Description of the task =>
Print only the closing part of the entries. It starts at the line containing "argumento --- felizes" and includes the final line, exactly as written.

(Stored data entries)
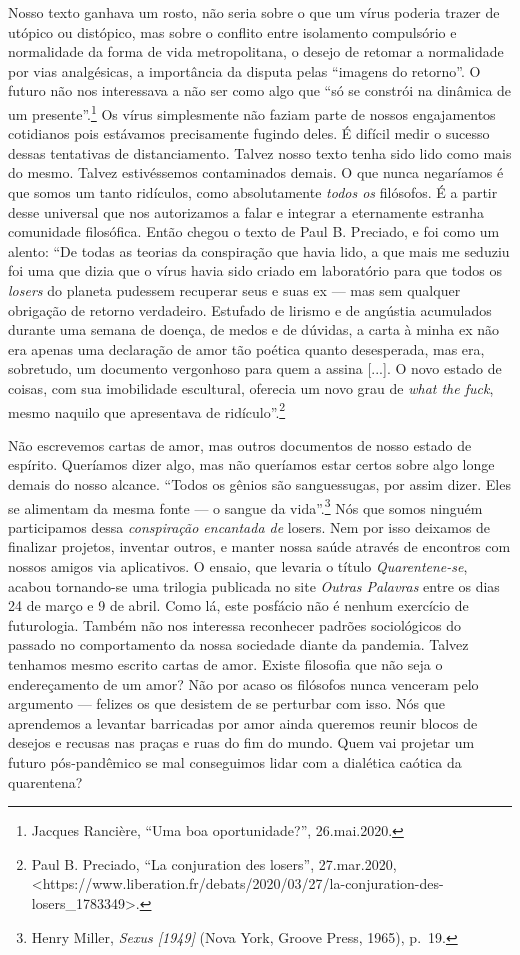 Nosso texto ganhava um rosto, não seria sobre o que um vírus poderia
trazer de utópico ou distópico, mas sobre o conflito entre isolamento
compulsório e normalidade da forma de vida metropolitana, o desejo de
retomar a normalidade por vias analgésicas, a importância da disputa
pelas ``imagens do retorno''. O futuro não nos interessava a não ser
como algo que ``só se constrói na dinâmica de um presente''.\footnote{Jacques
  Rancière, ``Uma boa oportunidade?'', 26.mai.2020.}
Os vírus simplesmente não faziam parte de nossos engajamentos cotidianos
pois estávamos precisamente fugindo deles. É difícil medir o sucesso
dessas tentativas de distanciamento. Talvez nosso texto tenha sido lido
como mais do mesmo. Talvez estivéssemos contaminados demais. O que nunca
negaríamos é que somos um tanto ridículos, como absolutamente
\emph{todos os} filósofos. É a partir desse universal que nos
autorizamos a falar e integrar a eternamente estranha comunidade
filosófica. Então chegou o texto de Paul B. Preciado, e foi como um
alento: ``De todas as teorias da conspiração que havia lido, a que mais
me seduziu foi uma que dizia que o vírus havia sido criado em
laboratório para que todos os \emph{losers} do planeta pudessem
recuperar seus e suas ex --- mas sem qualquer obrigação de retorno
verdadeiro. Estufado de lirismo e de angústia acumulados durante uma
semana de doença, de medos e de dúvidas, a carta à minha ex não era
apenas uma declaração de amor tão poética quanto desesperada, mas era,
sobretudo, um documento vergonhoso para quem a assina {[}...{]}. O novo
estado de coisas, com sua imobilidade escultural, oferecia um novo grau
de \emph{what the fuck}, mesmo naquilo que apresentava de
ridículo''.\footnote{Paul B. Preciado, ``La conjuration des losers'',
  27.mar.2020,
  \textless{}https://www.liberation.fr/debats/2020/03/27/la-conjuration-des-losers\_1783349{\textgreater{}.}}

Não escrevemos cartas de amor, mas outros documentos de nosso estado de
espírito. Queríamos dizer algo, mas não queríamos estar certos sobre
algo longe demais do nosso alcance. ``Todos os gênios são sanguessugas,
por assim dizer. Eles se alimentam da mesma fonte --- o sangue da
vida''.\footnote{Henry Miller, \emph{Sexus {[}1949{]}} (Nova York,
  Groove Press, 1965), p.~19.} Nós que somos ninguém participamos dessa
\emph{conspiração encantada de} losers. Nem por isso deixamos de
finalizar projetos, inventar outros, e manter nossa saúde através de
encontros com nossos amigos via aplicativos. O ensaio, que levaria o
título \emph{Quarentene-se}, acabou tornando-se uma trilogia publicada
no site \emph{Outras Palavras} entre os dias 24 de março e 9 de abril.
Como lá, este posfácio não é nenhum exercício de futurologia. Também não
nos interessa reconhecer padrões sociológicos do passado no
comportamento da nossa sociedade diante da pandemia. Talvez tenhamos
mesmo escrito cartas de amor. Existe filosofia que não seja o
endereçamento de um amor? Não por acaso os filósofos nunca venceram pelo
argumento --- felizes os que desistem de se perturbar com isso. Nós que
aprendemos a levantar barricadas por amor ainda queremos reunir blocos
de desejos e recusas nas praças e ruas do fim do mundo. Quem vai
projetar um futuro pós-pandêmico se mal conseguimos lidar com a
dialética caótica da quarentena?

Exercise output =>
argumento --- felizes os que desistem de se perturbar com isso. Nós que
aprendemos a levantar barricadas por amor ainda queremos reunir blocos
de desejos e recusas nas praças e ruas do fim do mundo. Quem vai
projetar um futuro pós-pandêmico se mal conseguimos lidar com a
dialética caótica da quarentena?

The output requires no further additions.